Sur cette dernière réponse péremptoire, Fandor, qui avait atteint le bas de l’escalier, se hâta de sortir de chez lui. Il héla un fiacre, lui jeta l’adresse de la gare, puis enfin souffla un peu.

— Tout de même, murmurait Fandor, quand je pense que mon rêve est d’arriver à devenir gras, je crois qu’il serait bon que j’y renonce. Quelle vie, seigneur Dieu, quel métier !

À la gare, Fandor ahurissait la buraliste préposée à la distribution des billets :

— Donnez-moi un aller première classe pour Biarritz, demandait-il, je vais me faire réserver un wagon couchette, mais j’exige qu’il n’y ait avec moi ni curés, ni femmes. Tous les curés que j’ai connus, et je n’en ai d’ailleurs connu qu’un seul, étaient d’abominables bandits. Quant aux femmes, je suis si joli garçon qu’elles deviennent amoureuses de moi et cela me casse bras et jambes, ou plutôt non, les jambes seulement. Vous comprenez, Mademoiselle ?

La jeune préposée, évidemment, ne comprenait pas. Sans mot dire, elle donna à Fandor le billet que celui-ci réclamait, et Fandor la supplia, en réponse, de bien faire attention à ses paroles.

— Surtout, lui criait-il, surtout, ne vous mettez pas à m’aimer, cela ne servirait à rien, j’ai les deux jambes solides, et je suis très pressé. Bonsoir !

Fandor, à la vérité, était d’excellente humeur. Il adorait les voyages d’abord, et ce n’était pas un déplaisir pour lui, tout au contraire, que d’embarquer à bord du Sud-Express et de s’en aller jusqu’à Biarritz. Enfin, à Biarritz, Juve l’attendait, Juve l’attendait impatiemment même. Le policier, d’après ses propres dires, étudiait d’importantes affaires, se débattait avec des mystères compliqués, c’était largement suffisant pour que Fandor fut enchanté d’aller le rejoindre, pour qu’il se sentît guilleret et satisfait.

— Dans combien de temps le départ exactement ? demanda-t-il au chef de train.

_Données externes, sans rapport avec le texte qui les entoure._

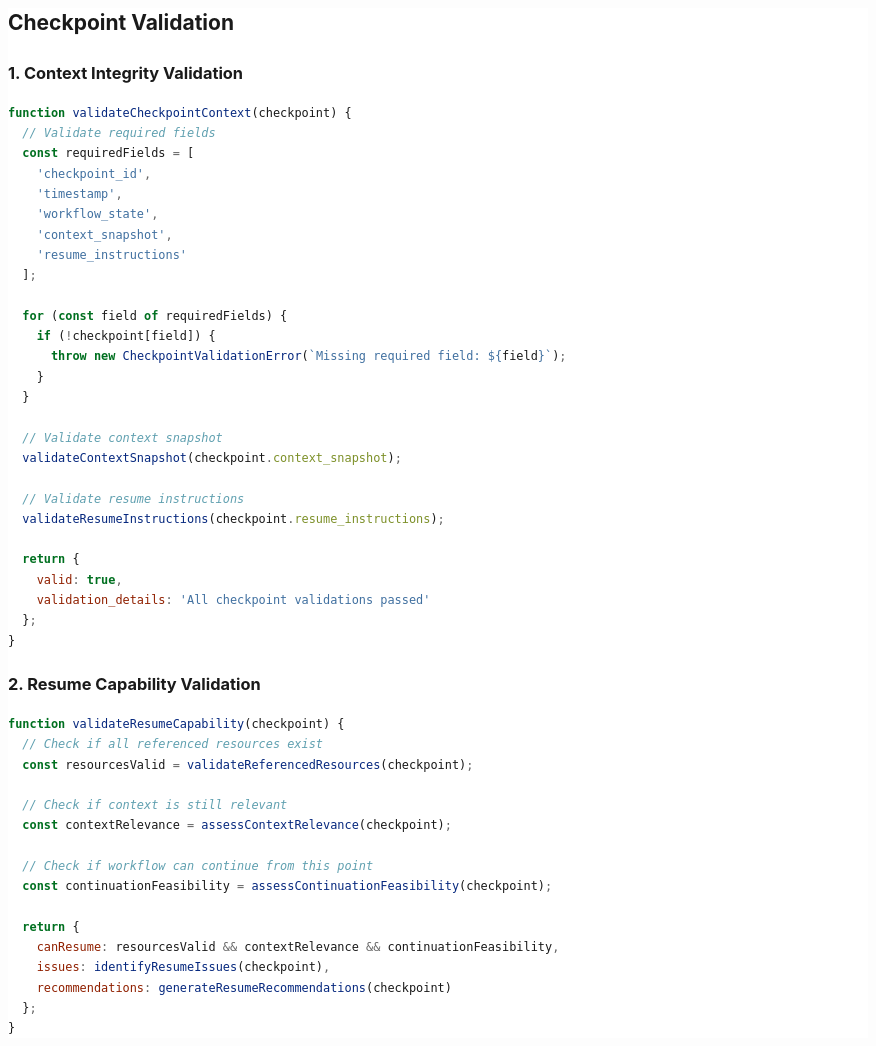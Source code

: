 ## Checkpoint Validation

### 1. Context Integrity Validation

```javascript
function validateCheckpointContext(checkpoint) {
  // Validate required fields
  const requiredFields = [
    'checkpoint_id',
    'timestamp',
    'workflow_state',
    'context_snapshot',
    'resume_instructions'
  ];

  for (const field of requiredFields) {
    if (!checkpoint[field]) {
      throw new CheckpointValidationError(`Missing required field: ${field}`);
    }
  }

  // Validate context snapshot
  validateContextSnapshot(checkpoint.context_snapshot);

  // Validate resume instructions
  validateResumeInstructions(checkpoint.resume_instructions);

  return {
    valid: true,
    validation_details: 'All checkpoint validations passed'
  };
}
```

### 2. Resume Capability Validation

```javascript
function validateResumeCapability(checkpoint) {
  // Check if all referenced resources exist
  const resourcesValid = validateReferencedResources(checkpoint);

  // Check if context is still relevant
  const contextRelevance = assessContextRelevance(checkpoint);

  // Check if workflow can continue from this point
  const continuationFeasibility = assessContinuationFeasibility(checkpoint);

  return {
    canResume: resourcesValid && contextRelevance && continuationFeasibility,
    issues: identifyResumeIssues(checkpoint),
    recommendations: generateResumeRecommendations(checkpoint)
  };
}
```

— À trente-trois, Monsieur.

— Je le pense bien, ripostent Fandor, tous les trains partent à trente-trois ou à quarante-deux. Mais quelle heure est-il ?

— Trente et une, Monsieur.

— Décidément, je suis exact.

Dans l’une des luxueuses voitures du rapide, Fandor s’introduisait avec peine, car sa valise, fort lourde et fort encombrante, ne pouvait facilement passer par l’ouverture des petites portes et le long des couloirs étroits.